[Dataset entries]
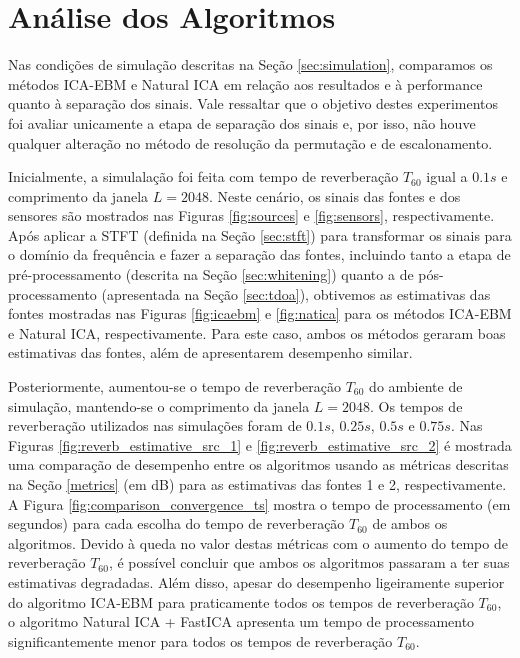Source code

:  \section{Análise dos Algoritmos}\label{sec:analysis}
    
    Nas condições de simulação descritas na Seção \ref{sec:simulation}, comparamos os métodos ICA-EBM e Natural ICA em relação aos resultados e à performance quanto à separação dos sinais. Vale ressaltar que o objetivo destes experimentos foi avaliar unicamente a etapa de separação dos sinais e, por isso, não houve qualquer alteração no método de resolução da permutação e de escalonamento. 
    
    Inicialmente, a simulalação foi feita com tempo de reverberação $T_{60}$ igual a $0.1s$ e comprimento da janela $L=2048$. Neste cenário, os sinais das fontes e dos sensores são mostrados nas Figuras \ref{fig:sources} e \ref{fig:sensors}, respectivamente. Após aplicar a STFT (definida na Seção \ref{sec:stft}) para transformar os sinais para o domínio da frequência e fazer a separação das fontes, incluindo tanto a etapa de pré-processamento (descrita na Seção \ref{sec:whitening}) quanto a de pós-processamento (apresentada na Seção \ref{sec:tdoa}), obtivemos as estimativas das fontes mostradas nas Figuras \ref{fig:icaebm} e \ref{fig:natica} para os métodos ICA-EBM e Natural ICA, respectivamente. Para este caso, ambos os métodos geraram boas estimativas das fontes, além de apresentarem desempenho similar.
    
    Posteriormente, aumentou-se o tempo de reverberação $T_{60}$ do ambiente de simulação, mantendo-se o comprimento da janela $L=2048$. Os tempos de reverberação utilizados nas simulações foram de $0.1s$, $0.25s$, $0.5s$ e $0.75s$. Nas Figuras \ref{fig:reverb_estimative_src_1} e \ref{fig:reverb_estimative_src_2} é mostrada uma comparação de desempenho entre os algoritmos usando as métricas descritas na Seção \ref{metrics} (em dB) para as estimativas das fontes 1 e 2, respectivamente. A Figura \ref{fig:comparison_convergence_ts} mostra o tempo de processamento (em segundos) para cada escolha do tempo de reverberação $T_{60}$ de ambos os algoritmos. Devido à queda no valor destas métricas com o aumento do tempo de reverberação $T_{60}$, é possível concluir que ambos os algoritmos passaram a ter suas estimativas degradadas. Além disso, apesar do desempenho ligeiramente superior do algoritmo ICA-EBM para praticamente todos os tempos de reverberação $T_{60}$, o algoritmo Natural ICA + FastICA apresenta um tempo de processamento significantemente menor para todos os tempos de reverberação $T_{60}$.
    
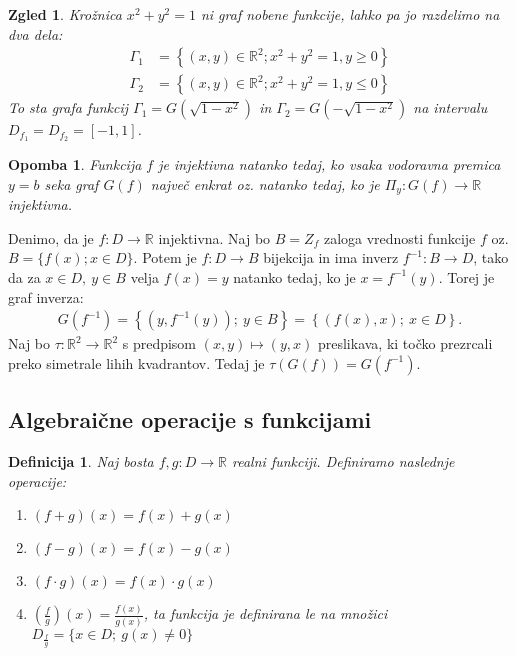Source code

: \documentclass[10pt, a4paper]{article}
\newtheorem{defi}{Definicija}[section]
\newenvironment{noticeB}{%
  \tcolorbox[%
  notitle,
  empty,
  enhanced,  %
  breakable,
  coltext=black,
  colback=white, 
  fontupper=\rmfamily,
  parbox=false,
  noparskip,
  sharp corners,
  boxrule=-1pt,  %
  frame hidden,
  left=7pt,  %
  right=7pt,
  top=5pt,
  bottom=5pt,
  before skip=2.5ex plus 2pt,
  after skip=2.5ex plus 2pt,
  borderline west = {1.5pt}{-0.1pt}{blue!30!black}, %
  overlay unbroken and last={%
    \draw[color=black, line width=1.25pt]
    ($(frame.south west)+(1.pt, -0.1pt)$) -- ++(2em, 0);
  }
  ]}
{\endtcolorbox}
\newenvironment{definicija}{\begin{defi}\begin{noticeB}}{%
    \end{noticeB}\end{defi}}
\newtheorem*{opomba}{Opomba}
\newtheorem{zgled}{Zgled}[section]
\newcommand{\R}{\mathbb {R}}
\begin{document}
\begin{zgled}
    Krožnica $x^2 + y^2 = 1$ ni graf nobene funkcije, lahko pa jo razdelimo na dva dela:
    \begin{align*}
        \Gamma_1 &= \left\lbrace (x,y)\in \R^2; x^2 + y^2 = 1, y \geq 0 \right\rbrace\\
        \Gamma_2 &= \left\lbrace (x,y)\in \R^2; x^2 + y^2 = 1, y \leq 0 \right\rbrace
    \end{align*}
    To sta grafa funkcij $\Gamma_1 = G \left( \sqrt{1-x^2} \right)$ in $\Gamma_2 = G \left( -\sqrt{1-x^2} \right)$ na intervalu $D_{f_1} = D_{f_2} = [-1,1]$.
\end{zgled}

\begin{opomba}
    Funkcija $f$ je injektivna natanko tedaj, ko vsaka vodoravna premica $y=b$ seka graf $G(f)$ največ enkrat oz. natanko tedaj, ko je
    $\Pi_y: G(f) \rightarrow\R$ injektivna.
\end{opomba}

Denimo, da je $f:D \rightarrow \R$ injektivna. Naj bo $B = Z_f$ zaloga vrednosti funkcije $f$ oz.
$B=\{f(x); x \in D\}.$ Potem je $f: D \rightarrow B$ bijekcija in ima inverz $f^{-1} : B \rightarrow D$, tako da za $x \in D,\ y \in B$ velja
$f(x) = y$ natanko tedaj, ko je $x = f^{-1}(y).$
Torej je graf inverza:
\begin{align*}
    G(f^{-1}) = \left\lbrace (y, f^{-1}(y));\ y \in B \right\rbrace
    = \left\lbrace (f(x), x);\ x \in D \right\rbrace.
\end{align*}
Naj bo $\tau: \R^2 \rightarrow \R^2$ s predpisom $(x,y) \mapsto (y,x)$
preslikava, ki točko prezrcali preko simetrale lihih kvadrantov. Tedaj je
$\tau (G(f)) = G(f^{-1}).$

\subsection{Algebraične operacije s funkcijami}

\begin{definicija}
    Naj bosta $f,g: D \rightarrow \R$ realni funkciji.
    Definiramo naslednje operacije:
    \begin{enumerate}
        \item $(f+g)(x) = f(x) + g(x)$
        \item $(f-g)(x) = f(x) - g(x)$
        \item $(f \cdot g)(x) = f(x) \cdot g(x)$
        \item $(\frac{f}{g})(x) = \frac{f(x)}{g(x)}$, ta funkcija je definirana le na množici $D_{\frac{f}{g}} = \{x \in D;\ g(x) \neq 0\}$
    \end{enumerate}
\end{definicija}
\end{document}
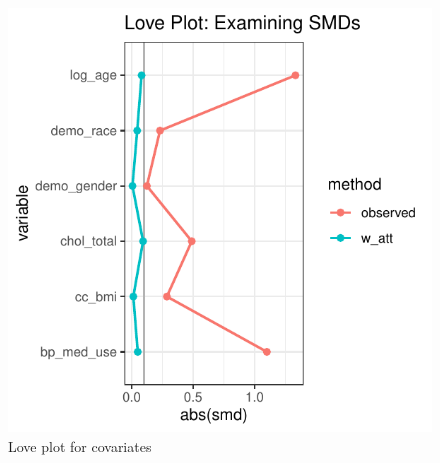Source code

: \documentclass[useAMS,usenatbib,referee]{biom}
\begin{document}
\begin{figure}
\centering
\includegraphics{final-project_files/figure-latex/fig_love-1.pdf}
\caption{Love plot for covariates}
\end{figure}
\end{document}
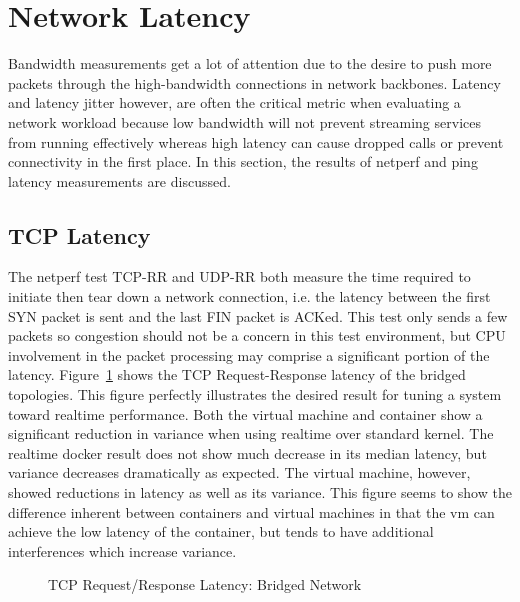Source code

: 


\section{Network Latency} %
\label{sec:networklatency}
Bandwidth measurements get a lot of attention due to the desire to push more packets through the high-bandwidth connections in network backbones.
Latency and latency jitter however, are often the critical metric when evaluating a network workload because low bandwidth will not prevent streaming services from running effectively whereas high latency can cause dropped calls or prevent connectivity in the first place.
In this section, the results of netperf and ping latency measurements are discussed.  

\subsection{TCP Latency} %
\label{sub:tcplatency}
The netperf test TCP-RR and UDP-RR both measure the time required to initiate then tear down a network connection, i.e. the latency between the first SYN packet is sent and the last FIN packet is ACKed.  
This test only sends a few packets so congestion should not be a concern in this test environment, but CPU involvement in the packet processing may comprise a significant portion of the latency.  
Figure~\ref{fig:tcp_rr_bridge} shows the TCP Request-Response latency of the bridged topologies.
This figure perfectly illustrates the desired result for tuning a system toward realtime performance.
Both the virtual machine and container show a significant reduction in variance when using realtime over standard kernel.
The realtime docker result does not show much decrease in its median latency, but variance decreases dramatically as expected.
The virtual machine, however, showed reductions in latency as well as its variance.
This figure seems to show the difference inherent between containers and virtual machines in that the vm can achieve the low latency of the container, but tends to have additional interferences which increase variance.  

\begin{figure}
    \centering
    \def\svgwidth{\columnwidth}
    
    \caption{TCP Request/Response Latency: Bridged Network}
    \label{fig:tcp_rr_bridge}
\end{figure}

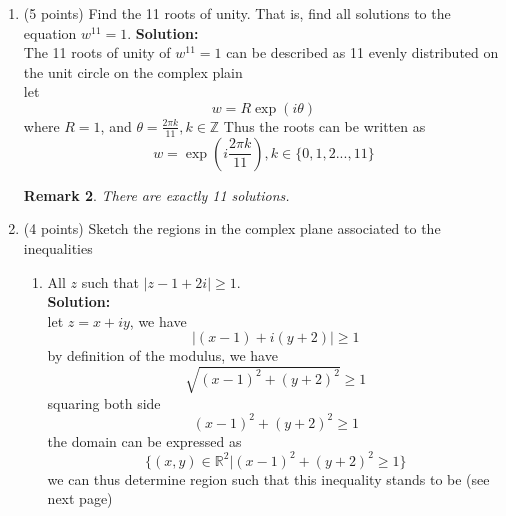 \documentclass[12pt]{article}
\newtheorem*{remark}{Remark}
\begin{document}
\begin{enumerate}
\begin{remark}
    There are exactly 12 solutions.  
\end{remark}

\item (5 points)  Find the 11 roots of unity.  That is, find all solutions to the equation $w^{11} = 1$.  
\textbf{Solution:}\\
The 11 roots of unity of $w^{11}=1$ can be described as 11 evenly distributed on the unit circle on the complex plain\\
let\[
w=R\exp{(i\theta)}
\]
where $R=1$, and $\theta=\frac{2\pi k}{11}, k\in\mathbb{Z}$
Thus the roots can be written as\[
w=\exp{(i\frac{2\pi k}{11})}, k\in\{0,1,2...,11\}
\]
\begin{remark}
    There are exactly 11 solutions.  
\end{remark}

\item (4 points)  Sketch the regions in the complex plane associated to the inequalities 
\begin{enumerate}
    \item All $z$ such that $|z - 1 + 2i| \geq 1$.\\
    \textbf{Solution:}\\
    let $z=x+iy$, we have\[
    |(x-1)+i(y+2)|\geq1
    \]
    by definition of the modulus, we have
    \[
    \sqrt{(x-1)^2+(y+2)^2}\geq1
    \]
    squaring both side
    \[
    (x-1)^2+(y+2)^2 \geq 1
    \]
    the domain can be expressed as\[
    \{(x,y)\in\mathbb{R}^2|(x-1)^2+(y+2)^2 \geq 1\}
    \]
    we can thus determine region such that this inequality stands to be (see next page)\\
    

\end{enumerate}
\end{enumerate}
\end{document}
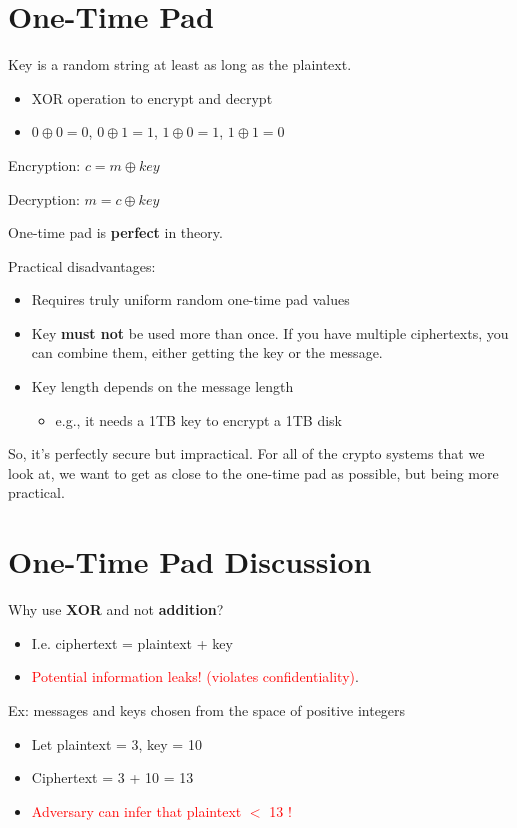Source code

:\documentclass[11pt]{article}
\begin{document}
\section*{One-Time Pad}

Key is a random string at least as long as the plaintext.

\begin{itemize}
	\item XOR operation to encrypt and decrypt
	\item $0 \oplus 0 = 0$, $0 \oplus 1 = 1$, $1 \oplus 0 = 1$, $1 \oplus 1 = 0$
\end{itemize}

Encryption: $c = m \oplus key$ 

Decryption: $m = c \oplus key$

One-time pad is \textbf{perfect} in theory.

Practical disadvantages:
\begin{itemize}
	\item Requires truly uniform random one-time pad values
	\item Key \textbf{must not} be used more than once. If you have multiple ciphertexts, you can combine them, either getting the key or the message.
	\item Key length depends on the message length
		\begin{itemize}
			\item e.g., it needs a 1TB key to encrypt a 1TB disk
		\end{itemize}
\end{itemize}

So, it's perfectly secure but impractical. For all of the crypto systems that we look at, we want to get as close to the one-time pad as possible, but being more practical. 

\section*{One-Time Pad Discussion}

Why use \textbf{XOR} and not \textbf{addition}?
\begin{itemize}
	\item I.e. ciphertext = plaintext + key
	\item \textcolor{red}{Potential information leaks! (violates confidentiality)}. 
\end{itemize}

Ex: messages and keys chosen from the space of positive integers
\begin{itemize}
	\item Let plaintext = 3, key = 10
	\item Ciphertext = 3 + 10 = 13
	\item \textcolor{red}{Adversary can infer that plaintext $<$ 13 !}
\end{itemize}
\end{document}
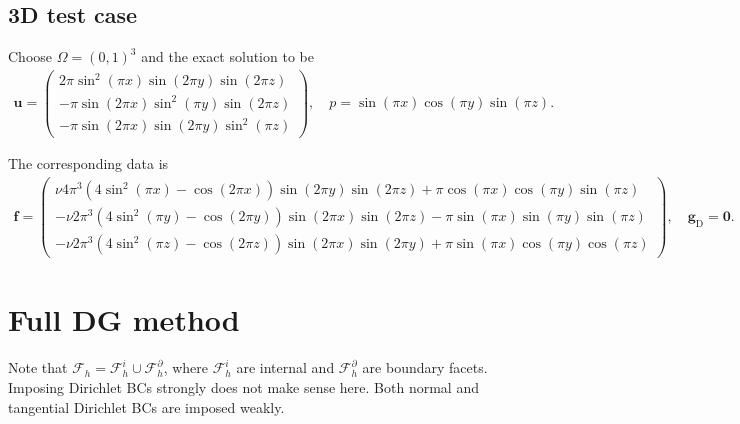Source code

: \documentclass[11pt,a4paper,oneside,onecolumn]{scrartcl}
\newcommand{\ff}{{ \boldsymbol{f} }}
\newcommand{\uu}{{ \boldsymbol{u} }}
\newcommand{\zero}{{ \boldsymbol{0} }}
\newcommand{\gbld}{{ \boldsymbol{g} }}
\newcommand{\Drm}{{ \mathrm{D} }}
\newcommand{\F}{{ \mathcal{F}_h }}
\newcommand{\Fi}{{ \mathcal{F}_h^i }}
\newcommand{\Fb}{{ \mathcal{F}_h^\partial }}
\newcommand\rb[1]{{ \left(#1\right) }}
\begin{document}
\subsection{3D test case}	

Choose $\Omega=\rb{0,1}^3$ and the exact solution to be 
\begin{align*}
	\uu = \begin{pmatrix}
		2\pi \sin^2(\pi x) \sin(2 \pi y) \sin(2\pi z) \\
		-\pi \sin(2 \pi x) \sin^2(\pi y) \sin(2\pi z) \\
		-\pi \sin(2 \pi x) \sin(2 \pi y) \sin^2(\pi z)
	\end{pmatrix},
	\quad
	p = \sin(\pi x) \cos(\pi y) \sin(\pi z).
\end{align*}

The corresponding data is 
\begin{align*}
	\ff = \begin{pmatrix}
		\nu 4\pi^3 (4\sin^2(\pi x)-\cos(2\pi x))\sin(2\pi y)\sin(2\pi z) +\pi\cos(\pi x)\cos(\pi y) \sin(\pi z) \\
		-\nu 2\pi^3 (4\sin^2(\pi y)-\cos(2\pi y))\sin(2\pi x)\sin(2\pi z) -\pi\sin(\pi x)\sin(\pi y) \sin(\pi z) \\
		-\nu 2\pi^3 (4\sin^2(\pi z)-\cos(2\pi z))\sin(2\pi x)\sin(2\pi y) +\pi\sin(\pi x)\cos(\pi y)\cos(\pi z)
	\end{pmatrix},
	\quad
	\gbld_\Drm = \zero. 
\end{align*}


\newpage
\section{Full DG method}	

Note that $\F=\Fi\cup\Fb$, where $\Fi$ are internal and $\Fb$ are boundary facets. \\

Imposing Dirichlet BCs strongly does not make sense here. Both normal and tangential Dirichlet BCs are imposed weakly.
\end{document}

*Requirement*.
From the data above, copy each line where the string "newenvironment" appears.

*Problem solution*.
\newenvironment{noticeB}{%
\newenvironment{definicija}{\begin{defi}\begin{noticeB}}{%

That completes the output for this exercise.